It makes me sad that the majority of people won’t read this book because they think it’s ‘just about feminism’ or that feminism ‘isn’t on their agenda’. This book is not about feminism, it’s about privilege and using any level of privilege you have to help those without. Regardless of whether that privilege is to do with gender, skin colour, sexuality or ability.
I have listened to the early ‘The Guilty Feminist‘ Podcasts and loved them which is why my partner bought my this book for Christmas. He thought it would make a great gift, and it did. Not only did it entertain, but it taught me so much about feminism and about helping to create a more equal society.
Deborah Frances-White is an ally, she is fighting for equality for women as a white women who grew up within a patriarchal cult. And she is standing alongside other women who are fighting for their own rights. Within the book she interviews all kids of women, including women of colour, disabled women and trans women about their fight, and asks the question; “What can I, as a white woman, do to help?”
The book opened my eyes to a lot. How to be more inclusive – which I already thought I was but I knew I could always do more. And how different levels of privilege help different people. I loved learning more from Deborah and the women she interviewed.
There were comments on the election of Trump, Brexit and different polictical campaigns that are underway. There were comments on how not everyone is perfect – but the key is recognising when someone tells you you are wrong, not as knowledgable as you believe, and what to do in that situation. And there were comments about change, how to understand when your point of view may need adapting. And I love that Deborah clearly understands that she’s not always going to understand things and needs to seek advice from those around her to be the best kind of ally.

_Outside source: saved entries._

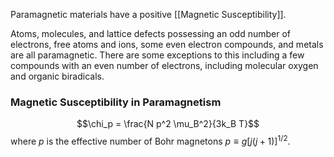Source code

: Paramagnetic materials have a positive [[Magnetic Susceptibility]].

Atoms, molecules, and lattice defects possessing an odd number of electrons, free atoms and ions, some even electron compounds, and metals are all paramagnetic.
There are some exceptions to this including a few compounds with an even number of electrons, including molecular oxygen and organic biradicals.

### Magnetic Susceptibility in Paramagnetism
$$\chi_p = \frac{N p^2 \mu_B^2}{3k_B T}$$where $p$ is the effective number of Bohr magnetons $p \equiv g[j(j+1)]^{1/2}$.
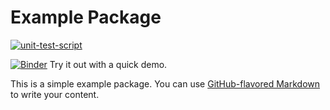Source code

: # Example Package

[![unit-test-script](https://github.com/RK22000/regex-riot-python/actions/workflows/test.yml/badge.svg)](https://github.com/RK22000/regex-riot-python/actions/workflows/test.yml) 

[![Binder](https://mybinder.org/badge_logo.svg)](https://mybinder.org/v2/gh/RK22000/regex-riot-python/HEAD?labpath=try_it_out.ipynb)
Try it out with a quick demo.

This is a simple example package. You can use
[GitHub-flavored Markdown](https://guides.github.com/features/mastering-markdown/)
to write your content.
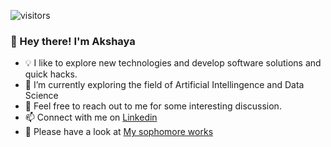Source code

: ![visitors](https://visitor-badge.laobi.icu/badge?page_id=Akshaya-TL.Akshaya-TL)
### 👋 Hey there! I'm Akshaya

- 💡  I like to explore new technologies and develop software solutions and quick hacks.
- 🌱 I’m currently exploring the field of Artificial Intellingence and Data Science
- 💬 Feel free to reach out to me for some interesting discussion.
- 📫 Connect with me on <a href = "https://www.linkedin.com/in/akshaya-tl/"> Linkedin </a>
- 📄  Please have a look at <a href = "https://gitlab.com/Akshaya01"> My sophomore works </a>

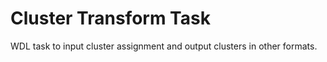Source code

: # Cluster Transform Task

WDL task to input cluster assignment and output clusters in other formats.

There is literally only one thing that I didn’t like in the book and that was the use of ‘woke’. As African-American vernacular English, the term, I believe, shouldn’t be used by someone who is not of colour… yet it is used repeatedly in one of the interviews which felt so out of place within the book.
I absolutely loved this book through and will be recommending it to so many people. Hopefully they will pick it up and it will encourage so many people to think, learn and build on.